At the age of 22, the artist departed from his homeland to explore Europe. A stranger in a strange land, his travels through Nantes resulted in a lasting encounter with an older lady who was native to that French city. Unable to pronounce the young man’s one-syllable nickname, which meant luck, fortune, and benevolence, she suggested a new moniker with similar meanings: Clémentine. Made into its masculine form and formalized with the English honorific, typically stylized in all lowercase letters, this name would become the public and private identity of the man, not a mere alias or pseudonym. He would, literally, become mr clement.

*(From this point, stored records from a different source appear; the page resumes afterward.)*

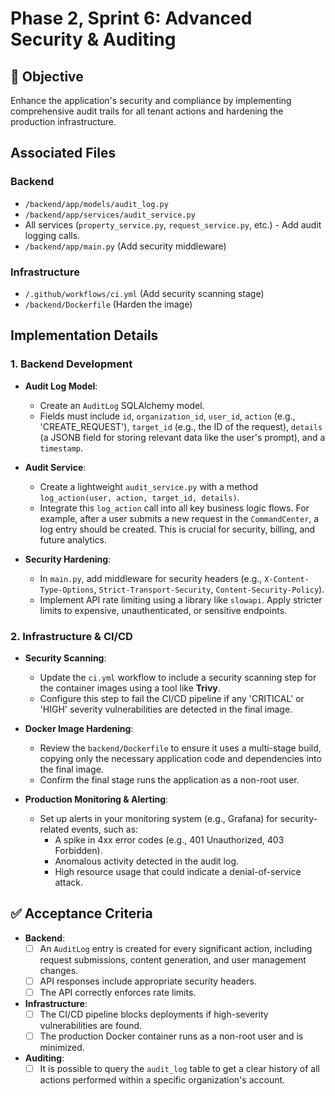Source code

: # Phase 2, Sprint 6: Advanced Security & Auditing

## 🎯 Objective
Enhance the application's security and compliance by implementing comprehensive audit trails for all tenant actions and hardening the production infrastructure.

## Associated Files

### Backend
- `/backend/app/models/audit_log.py`
- `/backend/app/services/audit_service.py`
- All services (`property_service.py`, `request_service.py`, etc.) - Add audit logging calls.
- `/backend/app/main.py` (Add security middleware)

### Infrastructure
- `/.github/workflows/ci.yml` (Add security scanning stage)
- `/backend/Dockerfile` (Harden the image)

## Implementation Details

### 1. Backend Development

-   **Audit Log Model**:
    -   Create an `AuditLog` SQLAlchemy model.
    -   Fields must include `id`, `organization_id`, `user_id`, `action` (e.g., 'CREATE_REQUEST'), `target_id` (e.g., the ID of the request), `details` (a JSONB field for storing relevant data like the user's prompt), and a `timestamp`.

-   **Audit Service**:
    -   Create a lightweight `audit_service.py` with a method `log_action(user, action, target_id, details)`.
    -   Integrate this `log_action` call into all key business logic flows. For example, after a user submits a new request in the `CommandCenter`, a log entry should be created. This is crucial for security, billing, and future analytics.

-   **Security Hardening**:
    -   In `main.py`, add middleware for security headers (e.g., `X-Content-Type-Options`, `Strict-Transport-Security`, `Content-Security-Policy`).
    -   Implement API rate limiting using a library like `slowapi`. Apply stricter limits to expensive, unauthenticated, or sensitive endpoints.

### 2. Infrastructure & CI/CD

-   **Security Scanning**:
    -   Update the `ci.yml` workflow to include a security scanning step for the container images using a tool like **Trivy**.
    -   Configure this step to fail the CI/CD pipeline if any 'CRITICAL' or 'HIGH' severity vulnerabilities are detected in the final image.

-   **Docker Image Hardening**:
    -   Review the `backend/Dockerfile` to ensure it uses a multi-stage build, copying only the necessary application code and dependencies into the final image.
    -   Confirm the final stage runs the application as a non-root user.

-   **Production Monitoring & Alerting**:
    -   Set up alerts in your monitoring system (e.g., Grafana) for security-related events, such as:
        -   A spike in 4xx error codes (e.g., 401 Unauthorized, 403 Forbidden).
        -   Anomalous activity detected in the audit log.
        -   High resource usage that could indicate a denial-of-service attack.

## ✅ Acceptance Criteria
-   **Backend**:
    -   [ ] An `AuditLog` entry is created for every significant action, including request submissions, content generation, and user management changes.
    -   [ ] API responses include appropriate security headers.
    -   [ ] The API correctly enforces rate limits.
-   **Infrastructure**:
    -   [ ] The CI/CD pipeline blocks deployments if high-severity vulnerabilities are found.
    -   [ ] The production Docker container runs as a non-root user and is minimized.
-   **Auditing**:
    -   [ ] It is possible to query the `audit_log` table to get a clear history of all actions performed within a specific organization's account.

A Brief History of mr clement

Before this, while still attending the Hong Kong Academy for Performing Arts, the soon-to-be mr clement abandoned his education’s theatre direction and returned to his youthful passion for illustration. Foregoing the complex, Moebius-tinged style of his teenage years, he focused on finding his own wholly original aesthetic. Masked underneath simple line formations, the deeply expressive Lapin character emerged, its rabbit-like shape drawn by the shy artist every day in an attempt to woo a girl at school. And as this creation grew, it would become the core for an ongoing series of Lapin World Tour exhibits, taking the artist and his work not only to his native Hong Kong but also to Paris, London, Los Angeles, Chicago, and many other locales.

While the Lapin character became known early on in his Astrolapin guise, the space suit adored creature occasionally exploring the unknown with a map in his hand, mr clement would expose the art toy world at large to his Common Lapin in 2005. Hand-cast in resin, this edition of roughly 4-inch tall pieces would be followed, after a brief sculptural exploration of his Mr Yeah Kou character’s world, by a factory-produced vinyl versions of the rabbit creation, such as 2008’s Petit Lapin and 2009’s Petit Astrolapin. Having evolved through self-published comics without a fixed identity, mr clement’s characters were like actors undertaking different roles, seamlessly shifting from a letter-wielding deliveryman here to a knife-grasping murderer there, appearances reflected in the various art toy renditions. And while this medium proved popular with the artist’s connoisseurs, mr clement bid farewell to issuing vinyl-cast editions with 2016’s Astrolapin: Full Circle, though he proclaimed at the time that this was far from the end of the Lapin form…

mr clement’s Porcelain Sculptures, Season I

Nice To Meet You

Reflecting mr clement’s own purported sense of isolation and loneliness, Lapin sculptural depictions frequently are accompanied by objects that provide the sense of being disconnected from the world around them: maps indicating unfamiliarness with their surroundings, knives to keep others at a distance, and sealed letters hinting at the hope of finding a friend. In contrast to this, the first of four designs in the artist’s new Porcelain Sculptures, Season I series is titled Nice To Meet You, the extended arm welcoming a hearty handshake from those it encounters. In fact, the immaculately crafted human hand emerging from the Lapin suit can be easily viewed as the artist’s own, a tribute to the connectivity formed between creator and collector through their shared love of the shape.

I Don’t Care

The second of these roughly 11⅖-inches tall designs is I Don’t Care, the Lapin sticking its tongue outward to playfully avoid meaningful contact. Positioned in an aloof manner, hands embraced behind its back with one foot tilted awkwardly upward, everything about this edition’s form emphasizes an “I Don’t Care” attitude. And yet there seems an unspoken challenge in its “oh shucks” body language, almost a hope that one will peer past its taunting appearance and see the loveable beast within.

I Hide Nothing

With all these glazed porcelain editions handmade by mr clement at his Lapin Factory visual art production house, these sculptural progenies are the result of overcoming countless failures in the creation process. Showing pride in the completely hand-crafted nature of his “children”, mr clement’s I Hide Nothing design splays open its chest, allowing examination of its finely formed interior. Serving a secondary, conceptual purpose of viscerally depicting its title, the piece’s in this edition are indeed true to their name: between their blank stare and innards literally being nothing, these Lapin renditions are a mere shell that must be accepted at face value.

Inner Beauty

The fourth and final form in Porcelain Sculptures, Season I is titled Inner Beauty, a revisiting of a concept employed by mr clement starting with his Petit Lapin Museum 2012 – Please Forget Me variations. While the artist’s depiction of a skull underneath the Lapin mask can be viewed simply as a memento mori, a tribute to mankind’s transient existence, it can similarly be seen as a symbolic representation of the artist himself, a statement akin to “this is what I’ve done, please don’t forget me when I’m gone”. Either way, as these are cast in a ceramic material that is estimated to survive 2000 years or more, these would be a fitting and enduring testament to the concept.